At the outset I thought I had a good chance of getting first place in both low-resource categories. I still think that my core will likely be smaller than most of the contest entries. I chose a vertically microcoded microarchitecture, which I call Glacial. It is, in fact, _so_ vertical compared to real-world vertically-microcoded processors that I think there needs to be a new term to describe it, "skyscraper microcode".

It was an interesting experience designing a core to optimize size only, with literally NO consideration given for performance. I constantly had to restrain myself from adding features that would improve performance but add LUTs. During development, I tried to migrate my original Verilog code, which was written in an extremely behavioral style, to a somewhat more structural style. That partially worked, but some of the changes unexpectedly caused Synplify to require significantly more LUTs. The result is that I still have a ridiculous casez statement over an 8-bit subfield of the microintruction, where the four LSBs are "????" for all cases. Trying to use casez on only the important 4 bits, or even 5-7 bits with some ? bits, all cause significantly higher LUT utilization, as does rewriting the casez to use explicit decode for the outputs it generates.

Without any specific memory interface, and without the SPI interface, Glacial uses 227 LUTs in the Lattice part. Adding the SPI interface (as yet untested) adds about 10 LUTs. The datapath is 8 bits, and core uses a single memory address space (also 8 bits wide) to contain the microcode, scratchpad, and RISC-V address space, similar to the IBM System/360 Model 25. The microcode and scratchpad memory take up a little under 2.5KiB of memory. The "Y" register, which is the memory pointer, is currently limited to 16 bits, restricting the RISC-V memory to a maximum of 61.5KiB, sufficient for the Zephyr demos. The Y register can be easily expanded to 24 or 32 bits, but that requires additional LUTs. Rather than use a UART in the FPGA fabric, requiring LUTs for both the UART and for address decode, the core has an optional microcode bit-banged UART output, which is included in the LUT count above. A RISC-V "custom0" instruction is used to output a character.

In practice, because neither vendor's FPGAs support initialization of large RAMs from the FPGA bitstream, I intended to use the Cortex-M3 of the SmartFusion2 to load the microcode and RISC-V program, but on the Lattice I intended to put a small portion of the microprogram in one EBR RAM, and have it boot the rest from the SPI flash.

The core alone will run at around 50 MHz on the Lattice part; maybe somewhat lower once RAM is interfaced. However, each microinstruction takes four clock cycles to execute, and each RISC-V instruction takes hundreds of microinstructions.
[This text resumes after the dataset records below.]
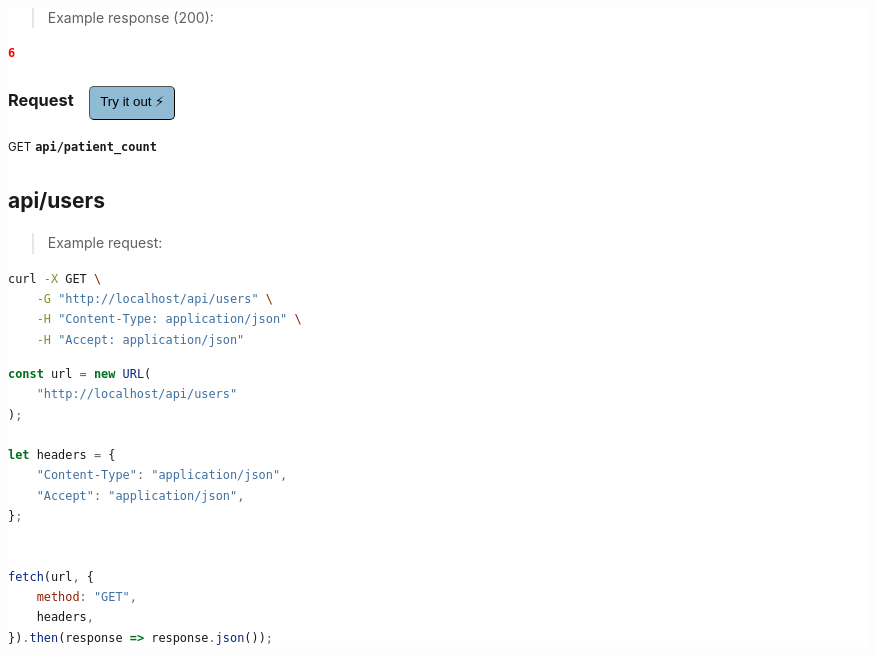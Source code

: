 
> Example response (200):

```json
6
```
<div id="execution-results-GETapi-patient_count" hidden>
    <blockquote>Received response<span id="execution-response-status-GETapi-patient_count"></span>:</blockquote>
    <pre class="json"><code id="execution-response-content-GETapi-patient_count"></code></pre>
</div>
<div id="execution-error-GETapi-patient_count" hidden>
    <blockquote>Request failed with error:</blockquote>
    <pre><code id="execution-error-message-GETapi-patient_count"></code></pre>
</div>
<form id="form-GETapi-patient_count" data-method="GET" data-path="api/patient_count" data-authed="0" data-hasfiles="0" data-headers='{"Content-Type":"application\/json","Accept":"application\/json"}' onsubmit="event.preventDefault(); executeTryOut('GETapi-patient_count', this);">
<h3>
    Request&nbsp;&nbsp;&nbsp;
        <button type="button" style="background-color: #8fbcd4; padding: 5px 10px; border-radius: 5px; border-width: thin;" id="btn-tryout-GETapi-patient_count" onclick="tryItOut('GETapi-patient_count');">Try it out ⚡</button>
    <button type="button" style="background-color: #c97a7e; padding: 5px 10px; border-radius: 5px; border-width: thin;" id="btn-canceltryout-GETapi-patient_count" onclick="cancelTryOut('GETapi-patient_count');" hidden>Cancel</button>&nbsp;&nbsp;
    <button type="submit" style="background-color: #6ac174; padding: 5px 10px; border-radius: 5px; border-width: thin;" id="btn-executetryout-GETapi-patient_count" hidden>Send Request 💥</button>
    </h3>
<p>
<small class="badge badge-green">GET</small>
 <b><code>api/patient_count</code></b>
</p>
</form>


## api/users




> Example request:

```bash
curl -X GET \
    -G "http://localhost/api/users" \
    -H "Content-Type: application/json" \
    -H "Accept: application/json"
```

```javascript
const url = new URL(
    "http://localhost/api/users"
);

let headers = {
    "Content-Type": "application/json",
    "Accept": "application/json",
};


fetch(url, {
    method: "GET",
    headers,
}).then(response => response.json());
```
The name "Glacial" is an understatement.

The tasks I _have_ accomplished are:
* defined a microarchitecture
* wrote a microassembler (in Python)
* wrote a microarchitecture simulator (in Python)
* wrote microcode
* debugged microcode (passes RV32I tests)
* wrote Verilog core
* debugged Verilog core (passes RV32I tests)

Writing the microassembler was somewhat easier than doing it from scratch, because I had previously written an assembler for the Intel 8089 (yes, 808_9_) in Python. I was able to adapt it, though a fair bit of rewrite and new code was nevertheless required.

In my opinion, the timeline of this contest, from announcement to deadline, was unrealistically short, even for a project less ambitious than mine. I estimate that I would have needed another week to complete my entry with the Zephyr samples running and bitstreams for both FPGAs.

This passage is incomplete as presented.